U.S. Customs and Border Protection has expanded its list of qualified parties that can collect and remit duties for postal shipments entering the country, per a Jan. 14 agency bulletin.
DHL eCommerce, DHL Global Forwarding, Seko Logistics and GHY eBiz have joined the list of qualified third parties, which now includes 39 logistics and customs clearance providers. CBP said it will maintain an updated list on its website.
For DHL, the certification will support the company’s “efforts to help customers navigate rising cross-border volumes and increasingly complex U.S. trade requirements, especially for smaller parcels,” according to a DHL statement emailed to Supply Chain Dive.
“As a part of this, specifically, DHL Global Forwarding is integrating the capability into its new Consolidated Clearance Service for U.S. imports, which streamlines processing by consolidating multiple shipments under a single entry, improving efficiency, compliance, and flexibility across our customers’ diverse shipping needs,” DHL said.
The new members enable more options for international mail carriers — which many smaller e-commerce businesses rely on for cross-border shipping — to comply with U.S. import rules after the Trump administration eliminated the de minimis exemption in August 2025.

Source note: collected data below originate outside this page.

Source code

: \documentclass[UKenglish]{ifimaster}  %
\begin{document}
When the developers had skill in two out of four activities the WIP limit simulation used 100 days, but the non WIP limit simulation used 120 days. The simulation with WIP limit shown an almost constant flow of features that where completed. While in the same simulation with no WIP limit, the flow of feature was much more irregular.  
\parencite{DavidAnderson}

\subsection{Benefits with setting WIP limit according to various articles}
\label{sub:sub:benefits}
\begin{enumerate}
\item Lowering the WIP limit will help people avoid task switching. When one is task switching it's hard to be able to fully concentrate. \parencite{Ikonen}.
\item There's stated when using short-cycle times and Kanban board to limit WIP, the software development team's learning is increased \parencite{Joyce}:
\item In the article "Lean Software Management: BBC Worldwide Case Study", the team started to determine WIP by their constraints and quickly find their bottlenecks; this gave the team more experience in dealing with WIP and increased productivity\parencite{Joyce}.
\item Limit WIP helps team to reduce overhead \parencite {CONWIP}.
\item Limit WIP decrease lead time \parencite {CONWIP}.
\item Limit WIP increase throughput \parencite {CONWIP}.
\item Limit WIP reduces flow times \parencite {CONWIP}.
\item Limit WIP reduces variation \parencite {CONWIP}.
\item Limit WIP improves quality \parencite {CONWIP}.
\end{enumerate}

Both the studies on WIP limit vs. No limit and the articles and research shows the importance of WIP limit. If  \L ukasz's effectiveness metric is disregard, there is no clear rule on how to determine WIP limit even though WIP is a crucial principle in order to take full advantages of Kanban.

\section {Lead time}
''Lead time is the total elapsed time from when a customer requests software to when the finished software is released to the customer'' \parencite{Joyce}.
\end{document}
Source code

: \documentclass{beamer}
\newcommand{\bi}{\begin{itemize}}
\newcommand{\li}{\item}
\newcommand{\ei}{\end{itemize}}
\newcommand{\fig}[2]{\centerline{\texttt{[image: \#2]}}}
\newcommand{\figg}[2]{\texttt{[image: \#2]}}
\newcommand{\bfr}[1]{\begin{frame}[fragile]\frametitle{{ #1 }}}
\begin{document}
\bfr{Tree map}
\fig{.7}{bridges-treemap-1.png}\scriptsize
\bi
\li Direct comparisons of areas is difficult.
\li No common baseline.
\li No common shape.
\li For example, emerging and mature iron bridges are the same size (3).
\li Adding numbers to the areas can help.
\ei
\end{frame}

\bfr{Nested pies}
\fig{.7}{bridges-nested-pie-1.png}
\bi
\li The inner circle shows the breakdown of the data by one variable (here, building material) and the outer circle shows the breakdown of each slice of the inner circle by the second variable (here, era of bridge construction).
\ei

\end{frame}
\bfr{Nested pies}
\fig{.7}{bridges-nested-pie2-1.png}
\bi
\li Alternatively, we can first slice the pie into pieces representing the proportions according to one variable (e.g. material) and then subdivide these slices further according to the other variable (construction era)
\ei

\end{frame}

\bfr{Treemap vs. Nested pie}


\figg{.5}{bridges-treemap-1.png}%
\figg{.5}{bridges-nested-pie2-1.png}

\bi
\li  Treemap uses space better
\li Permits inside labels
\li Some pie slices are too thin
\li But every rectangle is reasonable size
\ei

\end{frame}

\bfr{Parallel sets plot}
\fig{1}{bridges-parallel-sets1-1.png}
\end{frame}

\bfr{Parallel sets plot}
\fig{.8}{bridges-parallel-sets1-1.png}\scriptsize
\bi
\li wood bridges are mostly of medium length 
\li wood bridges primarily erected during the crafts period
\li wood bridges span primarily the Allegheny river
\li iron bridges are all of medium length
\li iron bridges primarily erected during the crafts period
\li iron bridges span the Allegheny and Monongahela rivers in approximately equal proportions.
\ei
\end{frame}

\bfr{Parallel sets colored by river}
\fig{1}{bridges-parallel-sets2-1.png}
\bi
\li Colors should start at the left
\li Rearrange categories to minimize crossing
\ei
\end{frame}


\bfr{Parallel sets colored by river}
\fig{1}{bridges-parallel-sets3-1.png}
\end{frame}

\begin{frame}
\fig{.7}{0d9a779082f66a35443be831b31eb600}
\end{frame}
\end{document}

Since the end of de minimis, postal packages are assessed either a duty equal to International Emergency Economic Powers Act tariffs for the country of origin or a flat fee ranging from $80 to $200 based on the IEEPA rate, according to CBP. The latter approach will no longer be applicable starting Feb. 28.
Duties owed can be remitted either by a qualified party from the CBP’s approved list or the carrier themselves, but many mail carriers had trouble adjusting in the early stages of the exemption’s end. Several temporarily suspended U.S.-bound shipments before either tapping into qualified parties or launching in-house services to comply with the change.
Despite its importance for some shippers, de minimis postal volume was in a state of decline prior to the exemption’s end. In 2020, CBP handled 264.1 million de minimis postal shipments, per the agency’s website. That figure fell sharply the following five years, reaching 68.6 million in 2025.